The Lions opted to take Sewell over Ohio State quarterback Justin Fields, reaffirming the franchise's commitment to Jared Goff, whom the team acquired in last month's trade that sent Matthew Stafford to the Los Angeles Rams.
The addition of Sewell should also be viewed as a commitment to Goff. The 6-foot-5, 331-pounder won the Outland Trophy in 2019 as the nation's best interior lineman before opting out of the 2020 season. He was the first sophomore to win the award.
"I like to play real physical," Sewell said after his pro day. "I like to use my body type to my advantage and to really get up under people's chin and really showcase my mentality also, to go along with my physicality, that I'm coming off the ball every play with violent intentions and that nothing less is coming from that."
In addition to that self-described nasty streak, Sewell is impressively athletic and light on his feet. He allowed just one sack his two seasons as a starter, and none during his All-American campaign in 2019.
Sewell joins a young, talented offensive line consisting of two other former first-rounders in Taylor Decker and Frank Ragnow. The rest of starting five is expected to be Jonah Jackson, a third-round draft pick a year ago, and Halapoulivaati Vaitai.
Interestingly, in a recent interview, Sewell acknowledged he was a Lions fan growing up, becoming attached to the team while playing Madden against his brother.
"I was a big fan of Calvin Johnson," Sewell said. "Loved seeing him go up to get the ball. Also the running back they had at the time was Jahvid Best. I would just use them in Madden. My brother and I would have tournaments. I loved to use the underdogs. At the time, they had those two and I would just use them against my older brother or my little brother."
Sewell, who doesn't turn 21 years old until later this year, spent most of his childhood in American Samoa. His father coached football on the island, teaching his son the fundamentals of the game. When the family realized Sewell's athletic potential, they relocated to Utah when he was 12.
"I stayed in the small village of Malaeimi," Sewell said. "Man, we all stayed at the shack there, and just like you said, it's a beach. It's an island surrounded by nothing but water and probably you can hit the whole island in a 40-minute drive. It was real small, life was real simple.
"To come from that to where I'm at today, man it's nothing but blessings. Every time I reflect upon that after this moment on, it just makes me happy and puts a smile on my face to know that man, there's more to do and more to come."
Prior to Sewell's selection, the draft started as everyone expected, with quarterbacks coming off the board the first three selections. The Jacksonville Jaguars made Clemson's Trevor Lawrence the No. 1 pick, followed by the Jets taking BYU's Zach Wilson and San Francisco going with North Dakota State's Trey Lance.
The Atlanta Falcons broke the string of passers by snagging Florida tight end Kyle Pitts at No. 4. It marked the earliest the position has ever been addressed in the NFL Draft, besting Hall of Famer Mike Ditka, who was taken with the fifth pick in 1961.
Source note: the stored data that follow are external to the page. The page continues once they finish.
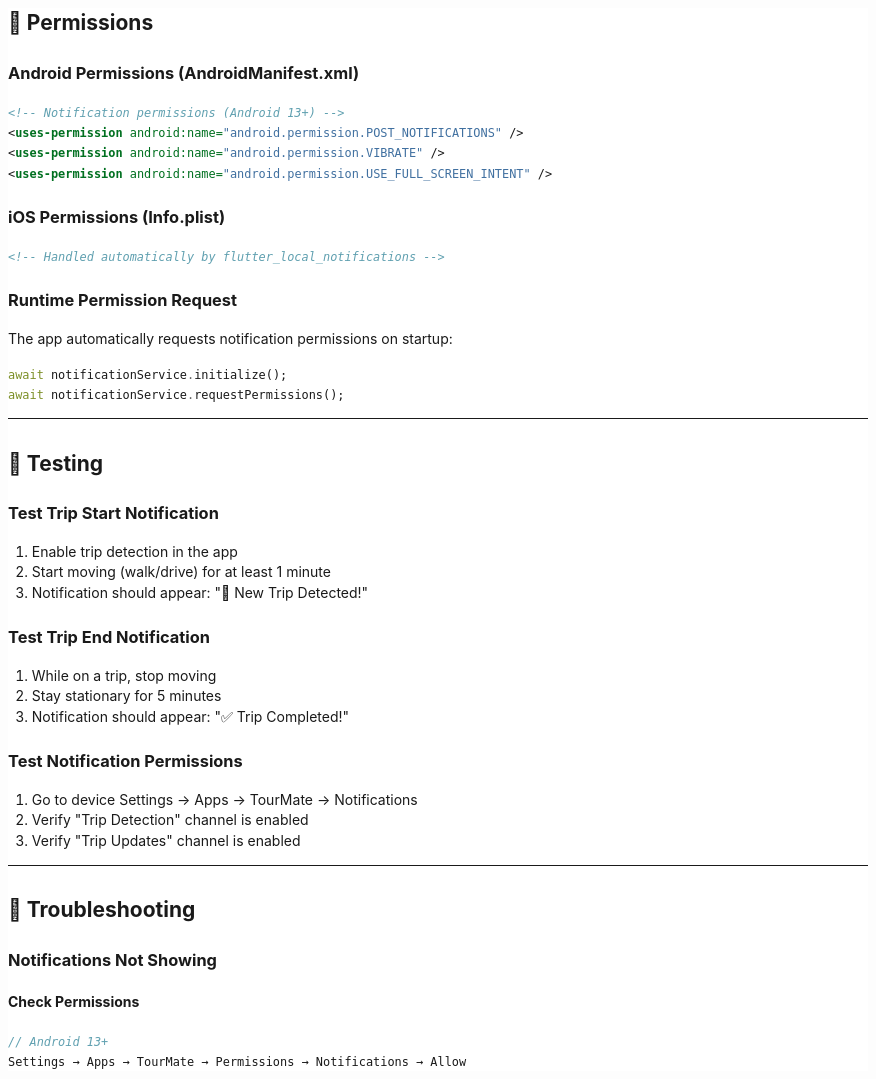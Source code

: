## 🔐 Permissions

### **Android Permissions** (AndroidManifest.xml)
```xml
<!-- Notification permissions (Android 13+) -->
<uses-permission android:name="android.permission.POST_NOTIFICATIONS" />
<uses-permission android:name="android.permission.VIBRATE" />
<uses-permission android:name="android.permission.USE_FULL_SCREEN_INTENT" />
```

### **iOS Permissions** (Info.plist)
```xml
<!-- Handled automatically by flutter_local_notifications -->
```

### **Runtime Permission Request**
The app automatically requests notification permissions on startup:
```dart
await notificationService.initialize();
await notificationService.requestPermissions();
```

---

## 🧪 Testing

### **Test Trip Start Notification**
1. Enable trip detection in the app
2. Start moving (walk/drive) for at least 1 minute
3. Notification should appear: "🚗 New Trip Detected!"

### **Test Trip End Notification**
1. While on a trip, stop moving
2. Stay stationary for 5 minutes
3. Notification should appear: "✅ Trip Completed!"

### **Test Notification Permissions**
1. Go to device Settings → Apps → TourMate → Notifications
2. Verify "Trip Detection" channel is enabled
3. Verify "Trip Updates" channel is enabled

---

## 🐛 Troubleshooting

### **Notifications Not Showing**

#### **Check Permissions**
```dart
// Android 13+
Settings → Apps → TourMate → Permissions → Notifications → Allow
```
At No. 5, the Bengals opted to reunite quarterback Joe Burrow with his top target from LSU's 2019 national championship team, Ja'Marr Chase. During that run, the star receiver caught 84 passes for 1,780 yards and 20 touchdowns.
Putting the Lions on the clock, the Dolphins kept the run of pass catchers going, choosing Alabama receiver Jaylen Waddle at No. 6. Like the previous pick, it reconnected college teammates, giving second-year quarterback Tua Tagovailoa an explosive receiving option.
Fields ended up falling to No. 11 where he was snatched up by the Chicago Bears. The Lions' NFC North rival sent a package of picks the New York Giants, including a future first-rounder, to move up nine spots and get their quarterback.